I was never a person who would read multiple books because I had problems keeping a track. I have realised that it is in my own hands to take care of my concentration power. Recently I have had phases where I experienced Writers Block and Readers Block. To say that I am out of both is wrong, not entirely though. I have been writing but it’s majorly random scribbles like this one where all I talk about is daily mundane stuff but since it generates certain emotions and hence it is here. I can not write until and unless I feel something. It’s been 10 days since I have isolated myself from being a social butterfly and focusing on my growth. I have never been able to figure out whether I am an extrovert or an introvert. You may call me an Ambivert but someone told me that you’re either an introvert or an extrovert, there’s no in between but I see shades of grey and not the black and white of the things. However, this statement has got me thinking. What conclusion I have got, I have no clue. The thing is that ever since I am in a shell of my own, I have been ambitious and relaxed, I am such a paradox. Am I focusing too much on myself? Maybe. But who doesn’t. Everyone cares about themselves first.
In these 10 days, I have took to too much reading (woah.. alliteration)
I have been reading multiple books, two novels, various short stories by different authors, an epic called MahaBharata, poetry and ofcourse my text books and strangely, I have been able to keep a track of everything and my dreams are a mixture of all of them and I don’t know where I am heading but I am just loving everything. Without focusing on virtual conversations, I meet people in real and love to listen to them share things. I feel really glad that people find me trustworthy and share their things with me, listening to people gives me different perspectives.
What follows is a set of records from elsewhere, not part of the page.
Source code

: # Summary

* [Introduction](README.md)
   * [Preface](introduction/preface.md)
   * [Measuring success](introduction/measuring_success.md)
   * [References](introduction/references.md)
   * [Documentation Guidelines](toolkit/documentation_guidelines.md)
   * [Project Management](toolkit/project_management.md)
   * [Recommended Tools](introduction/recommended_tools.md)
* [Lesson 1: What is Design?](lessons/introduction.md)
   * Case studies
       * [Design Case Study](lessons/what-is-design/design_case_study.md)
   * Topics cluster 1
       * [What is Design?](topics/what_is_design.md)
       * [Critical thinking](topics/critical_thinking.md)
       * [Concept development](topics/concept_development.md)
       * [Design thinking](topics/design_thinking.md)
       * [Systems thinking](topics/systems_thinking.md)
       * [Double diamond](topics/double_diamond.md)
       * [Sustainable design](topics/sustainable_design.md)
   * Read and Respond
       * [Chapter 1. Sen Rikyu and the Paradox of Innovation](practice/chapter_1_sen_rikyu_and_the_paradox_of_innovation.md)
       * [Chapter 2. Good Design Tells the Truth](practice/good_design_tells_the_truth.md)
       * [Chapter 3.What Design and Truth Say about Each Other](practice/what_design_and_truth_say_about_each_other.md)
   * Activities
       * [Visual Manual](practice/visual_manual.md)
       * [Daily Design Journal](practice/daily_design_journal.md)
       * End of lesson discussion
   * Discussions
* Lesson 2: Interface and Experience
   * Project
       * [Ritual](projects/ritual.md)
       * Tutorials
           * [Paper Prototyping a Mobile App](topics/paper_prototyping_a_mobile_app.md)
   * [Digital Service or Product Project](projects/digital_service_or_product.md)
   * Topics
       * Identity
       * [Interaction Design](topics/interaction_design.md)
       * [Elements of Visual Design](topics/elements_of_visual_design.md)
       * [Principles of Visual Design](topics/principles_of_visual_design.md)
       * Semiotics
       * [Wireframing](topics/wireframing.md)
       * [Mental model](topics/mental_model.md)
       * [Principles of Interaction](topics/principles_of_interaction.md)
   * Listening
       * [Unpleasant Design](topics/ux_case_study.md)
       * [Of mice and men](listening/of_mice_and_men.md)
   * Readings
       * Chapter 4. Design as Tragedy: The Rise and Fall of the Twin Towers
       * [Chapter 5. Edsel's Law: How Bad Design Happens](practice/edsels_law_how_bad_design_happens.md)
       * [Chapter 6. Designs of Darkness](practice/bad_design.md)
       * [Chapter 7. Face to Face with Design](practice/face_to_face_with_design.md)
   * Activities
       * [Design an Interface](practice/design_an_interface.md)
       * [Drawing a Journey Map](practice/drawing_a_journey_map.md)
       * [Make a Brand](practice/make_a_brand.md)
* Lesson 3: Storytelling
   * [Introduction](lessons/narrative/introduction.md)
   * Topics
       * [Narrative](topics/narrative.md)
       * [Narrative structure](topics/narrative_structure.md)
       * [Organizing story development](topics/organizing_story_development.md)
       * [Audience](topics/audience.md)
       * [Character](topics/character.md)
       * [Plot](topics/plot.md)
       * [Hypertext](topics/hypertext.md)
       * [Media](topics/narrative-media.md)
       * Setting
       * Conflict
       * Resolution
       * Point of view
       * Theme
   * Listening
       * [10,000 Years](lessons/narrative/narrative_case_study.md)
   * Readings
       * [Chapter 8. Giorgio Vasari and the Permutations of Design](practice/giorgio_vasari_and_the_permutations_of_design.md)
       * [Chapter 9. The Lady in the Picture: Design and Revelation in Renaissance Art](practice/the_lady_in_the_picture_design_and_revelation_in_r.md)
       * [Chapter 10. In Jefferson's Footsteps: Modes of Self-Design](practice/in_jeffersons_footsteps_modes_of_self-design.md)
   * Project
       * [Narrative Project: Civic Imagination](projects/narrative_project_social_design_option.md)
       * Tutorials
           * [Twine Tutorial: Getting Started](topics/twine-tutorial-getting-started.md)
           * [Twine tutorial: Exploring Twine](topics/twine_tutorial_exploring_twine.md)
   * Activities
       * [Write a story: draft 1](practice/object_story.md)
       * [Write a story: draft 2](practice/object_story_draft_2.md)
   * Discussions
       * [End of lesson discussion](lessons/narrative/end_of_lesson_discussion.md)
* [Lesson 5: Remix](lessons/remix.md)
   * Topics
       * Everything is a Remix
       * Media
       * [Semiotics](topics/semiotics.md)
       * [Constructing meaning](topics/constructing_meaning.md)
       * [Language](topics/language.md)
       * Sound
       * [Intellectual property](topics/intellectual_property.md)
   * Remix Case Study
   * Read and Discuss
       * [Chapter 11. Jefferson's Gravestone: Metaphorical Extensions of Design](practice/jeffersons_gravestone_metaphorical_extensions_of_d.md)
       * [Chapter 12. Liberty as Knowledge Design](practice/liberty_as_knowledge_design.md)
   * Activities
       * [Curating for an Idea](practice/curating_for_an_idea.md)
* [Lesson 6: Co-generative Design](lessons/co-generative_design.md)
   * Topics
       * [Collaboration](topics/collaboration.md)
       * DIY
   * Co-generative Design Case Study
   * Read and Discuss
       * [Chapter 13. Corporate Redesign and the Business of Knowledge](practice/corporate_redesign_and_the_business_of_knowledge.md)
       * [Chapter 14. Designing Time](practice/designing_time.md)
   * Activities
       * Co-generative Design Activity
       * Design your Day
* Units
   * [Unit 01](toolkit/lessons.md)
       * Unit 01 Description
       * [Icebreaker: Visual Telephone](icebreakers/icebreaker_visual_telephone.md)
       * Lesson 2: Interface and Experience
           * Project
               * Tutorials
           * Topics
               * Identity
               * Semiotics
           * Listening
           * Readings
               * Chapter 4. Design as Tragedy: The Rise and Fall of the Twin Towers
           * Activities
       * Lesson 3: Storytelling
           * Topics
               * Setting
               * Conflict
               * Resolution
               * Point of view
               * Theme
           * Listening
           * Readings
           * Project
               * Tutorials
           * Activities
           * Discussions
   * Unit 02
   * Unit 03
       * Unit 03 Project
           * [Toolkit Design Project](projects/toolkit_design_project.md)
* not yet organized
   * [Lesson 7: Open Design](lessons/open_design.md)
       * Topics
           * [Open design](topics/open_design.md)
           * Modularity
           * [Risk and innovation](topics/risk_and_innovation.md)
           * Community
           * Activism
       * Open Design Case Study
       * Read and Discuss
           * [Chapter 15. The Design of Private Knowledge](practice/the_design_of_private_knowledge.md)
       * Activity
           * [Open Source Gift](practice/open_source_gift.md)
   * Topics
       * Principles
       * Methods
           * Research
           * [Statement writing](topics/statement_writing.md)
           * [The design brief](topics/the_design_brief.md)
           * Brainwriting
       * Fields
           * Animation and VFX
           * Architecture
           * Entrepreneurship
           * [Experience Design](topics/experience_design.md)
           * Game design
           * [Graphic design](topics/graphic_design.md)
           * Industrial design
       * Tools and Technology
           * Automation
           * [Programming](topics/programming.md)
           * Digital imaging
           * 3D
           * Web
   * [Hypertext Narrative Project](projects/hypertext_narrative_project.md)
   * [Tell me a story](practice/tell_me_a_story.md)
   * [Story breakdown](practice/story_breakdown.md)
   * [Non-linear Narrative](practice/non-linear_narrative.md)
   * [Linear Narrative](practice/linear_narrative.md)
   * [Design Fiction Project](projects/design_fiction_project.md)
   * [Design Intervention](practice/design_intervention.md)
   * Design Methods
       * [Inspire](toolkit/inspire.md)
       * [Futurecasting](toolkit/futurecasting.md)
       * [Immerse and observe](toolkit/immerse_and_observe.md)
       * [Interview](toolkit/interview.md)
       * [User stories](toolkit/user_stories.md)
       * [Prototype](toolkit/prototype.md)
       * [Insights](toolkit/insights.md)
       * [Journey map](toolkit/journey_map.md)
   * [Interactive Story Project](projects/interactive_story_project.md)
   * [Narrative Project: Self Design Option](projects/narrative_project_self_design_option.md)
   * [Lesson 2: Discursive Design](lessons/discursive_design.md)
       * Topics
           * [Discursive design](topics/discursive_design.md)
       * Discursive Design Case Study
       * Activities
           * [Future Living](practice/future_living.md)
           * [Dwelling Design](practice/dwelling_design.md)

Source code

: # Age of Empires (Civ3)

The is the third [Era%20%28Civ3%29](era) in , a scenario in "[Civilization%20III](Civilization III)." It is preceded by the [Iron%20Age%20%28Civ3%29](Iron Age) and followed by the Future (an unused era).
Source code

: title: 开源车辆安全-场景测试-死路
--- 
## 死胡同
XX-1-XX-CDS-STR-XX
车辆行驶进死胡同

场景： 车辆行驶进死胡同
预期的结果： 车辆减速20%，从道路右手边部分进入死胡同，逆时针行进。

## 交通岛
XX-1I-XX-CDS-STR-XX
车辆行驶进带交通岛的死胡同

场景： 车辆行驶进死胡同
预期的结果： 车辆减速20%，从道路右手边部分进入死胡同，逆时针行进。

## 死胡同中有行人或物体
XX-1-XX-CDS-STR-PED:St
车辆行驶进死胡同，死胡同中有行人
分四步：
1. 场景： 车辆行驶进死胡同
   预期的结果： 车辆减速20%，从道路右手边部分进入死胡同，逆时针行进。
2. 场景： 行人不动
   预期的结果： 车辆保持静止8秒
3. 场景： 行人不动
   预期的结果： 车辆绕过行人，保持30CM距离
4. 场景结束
However with my best friends I force them to listen to me, you see, I talk a lot too. There’s a friend of mine who often tries to lecture me and I tell her that dude shut up, I am not listening to you but I sometimes wish I did. Apart from reading, I have been watching a lot of new shows and listening to music and I like it here. Peaceful, calm and lovable. Life feels worth it. But why am I sharing it all here if I am happy in my shell? You see, I haven’t talked much recently and I like to talk right now. So I thank all my readers for reading this because I have seen that all those posts which I don’t edit and just publish connect more because deep down we all are one. I may not know you but I might connect to you and we might interact someday and you could be my dear friend. Would you like it? I would. 😀

Turning Point

Hello Readers, I know it’s a bit weird to critically analyse one’s own blog and make a post about it. However, no matter what, here I go.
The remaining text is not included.